[PATCH v2 1/1] mtd: rawnand: Cache read sequential
Miquel Raynal
miquel.raynal at bootlin.com
Mon Nov 7 06:41:01 PST 2022
miquel.raynal at bootlin.com wrote on Mon, 7 Nov 2022 14:56:10 +0100:
> Hi Jaime,
>
> Sorry for the long wait.
>
> jaimeliao.tw at gmail.com wrote on Mon, 29 Aug 2022 15:24:52 +0800:
>
> > For reducing instruction in command operation and time of read sequence
> > which address are continuous.
> > Adding cache read sequential feature support in raw nand existing architecture.
>
> What about :
>
> "
> Add support for sequential cache reads.
>
> Sequential reads may reduce the overhead when accessing physically
> continuous data by loading in cache the next page while the previous
> page gets sent out on the NAND bus.
>
> The ONFI specification provides the following additional commands to
> handle sequential cached reads:
>
> * 0x31 - READ CACHE SEQUENTIAL:
> Requires the NAND chip to load the next page into cache while keeping
> the current cache available for host reads.
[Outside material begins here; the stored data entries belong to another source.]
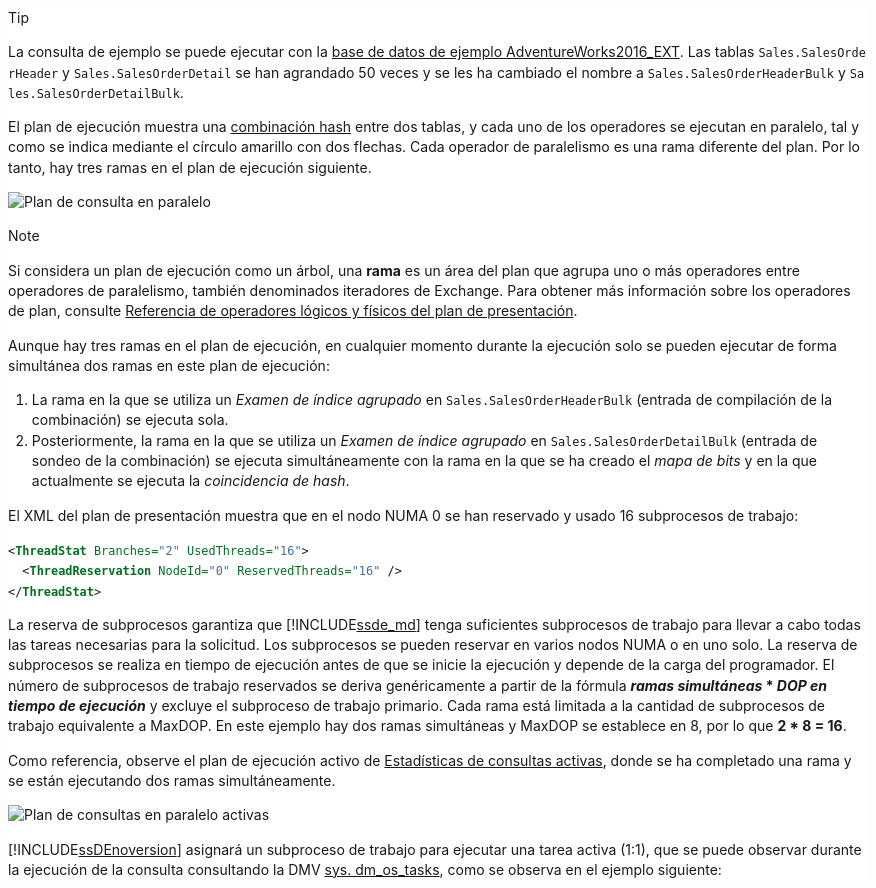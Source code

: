 > [!TIP]
> La consulta de ejemplo se puede ejecutar con la [base de datos de ejemplo AdventureWorks2016_EXT](../samples/adventureworks-install-configure.md). Las tablas `Sales.SalesOrderHeader` y `Sales.SalesOrderDetail` se han agrandado 50 veces y se les ha cambiado el nombre a `Sales.SalesOrderHeaderBulk` y `Sales.SalesOrderDetailBulk`.

El plan de ejecución muestra una [combinación hash](../relational-databases/performance/joins.md#hash) entre dos tablas, y cada uno de los operadores se ejecutan en paralelo, tal y como se indica mediante el círculo amarillo con dos flechas. Cada operador de paralelismo es una rama diferente del plan. Por lo tanto, hay tres ramas en el plan de ejecución siguiente. 

![Plan de consulta en paralelo](../relational-databases/media/schedule-parallel-query-plan.png)

> [!NOTE]
> Si considera un plan de ejecución como un árbol, una **rama** es un área del plan que agrupa uno o más operadores entre operadores de paralelismo, también denominados iteradores de Exchange. Para obtener más información sobre los operadores de plan, consulte [Referencia de operadores lógicos y físicos del plan de presentación](../relational-databases/showplan-logical-and-physical-operators-reference.md). 

Aunque hay tres ramas en el plan de ejecución, en cualquier momento durante la ejecución solo se pueden ejecutar de forma simultánea dos ramas en este plan de ejecución:
1.  La rama en la que se utiliza un *Examen de índice agrupado* en `Sales.SalesOrderHeaderBulk` (entrada de compilación de la combinación) se ejecuta sola.
2.  Posteriormente, la rama en la que se utiliza un *Examen de índice agrupado* en `Sales.SalesOrderDetailBulk` (entrada de sondeo de la combinación) se ejecuta simultáneamente con la rama en la que se ha creado el *mapa de bits* y en la que actualmente se ejecuta la *coincidencia de hash*.

El XML del plan de presentación muestra que en el nodo NUMA 0 se han reservado y usado 16 subprocesos de trabajo:

```xml
<ThreadStat Branches="2" UsedThreads="16">
  <ThreadReservation NodeId="0" ReservedThreads="16" />
</ThreadStat>
```

La reserva de subprocesos garantiza que [!INCLUDE[ssde_md](../includes/ssde_md.md)] tenga suficientes subprocesos de trabajo para llevar a cabo todas las tareas necesarias para la solicitud. Los subprocesos se pueden reservar en varios nodos NUMA o en uno solo. La reserva de subprocesos se realiza en tiempo de ejecución antes de que se inicie la ejecución y depende de la carga del programador. El número de subprocesos de trabajo reservados se deriva genéricamente a partir de la fórmula ***ramas simultáneas* * *DOP en tiempo de ejecución*** y excluye el subproceso de trabajo primario. Cada rama está limitada a la cantidad de subprocesos de trabajo equivalente a MaxDOP. En este ejemplo hay dos ramas simultáneas y MaxDOP se establece en 8, por lo que **2 * 8 = 16**.

Como referencia, observe el plan de ejecución activo de [Estadísticas de consultas activas](../relational-databases/performance/live-query-statistics.md), donde se ha completado una rama y se están ejecutando dos ramas simultáneamente.

![Plan de consultas en paralelo activas](../relational-databases/media/schedule-parallel-query-live-plan.png)

[!INCLUDE[ssDEnoversion](../includes/ssdenoversion-md.md)] asignará un subproceso de trabajo para ejecutar una tarea activa (1:1), que se puede observar durante la ejecución de la consulta consultando la DMV [sys. dm_os_tasks](../relational-databases/system-dynamic-management-views/sys-dm-os-tasks-transact-sql.md), como se observa en el ejemplo siguiente:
> * 0x3F - READ CACHE END:
> Tells the NAND chip this is the end of the sequential cache read, the
> current cache shall remain accessible for the host but no more
> internal cache loading operation is required.
>
> On the bus, a multi page read operation is currently handled like this:
>
> 00 -- ADDR1 -- 30 -- WAIT_RDY (tR+tRR) -- DATA1_IN
> 00 -- ADDR2 -- 30 -- WAIT_RDY (tR+tRR) -- DATA2_IN
> 00 -- ADDR3 -- 30 -- WAIT_RDY (tR+tRR) -- DATA3_IN
>
> Sequential cached reads may instead be achieved with:
>
> 00 -- ADDR1 -- 30 -- WAIT_RDY (tR) -- \
> 31 -- WAIT_RDY (tRCBSY+tRR) -- DATA1_IN \
> 31 -- WAIT_RDY (tRCBSY+tRR) -- DATA2_IN \
> 3F -- WAIT_RDY (tRCBSY+tRR) -- DATA3_IN
> "
>
> > Creating nand_exec_continue_read_page_op function for read command extend.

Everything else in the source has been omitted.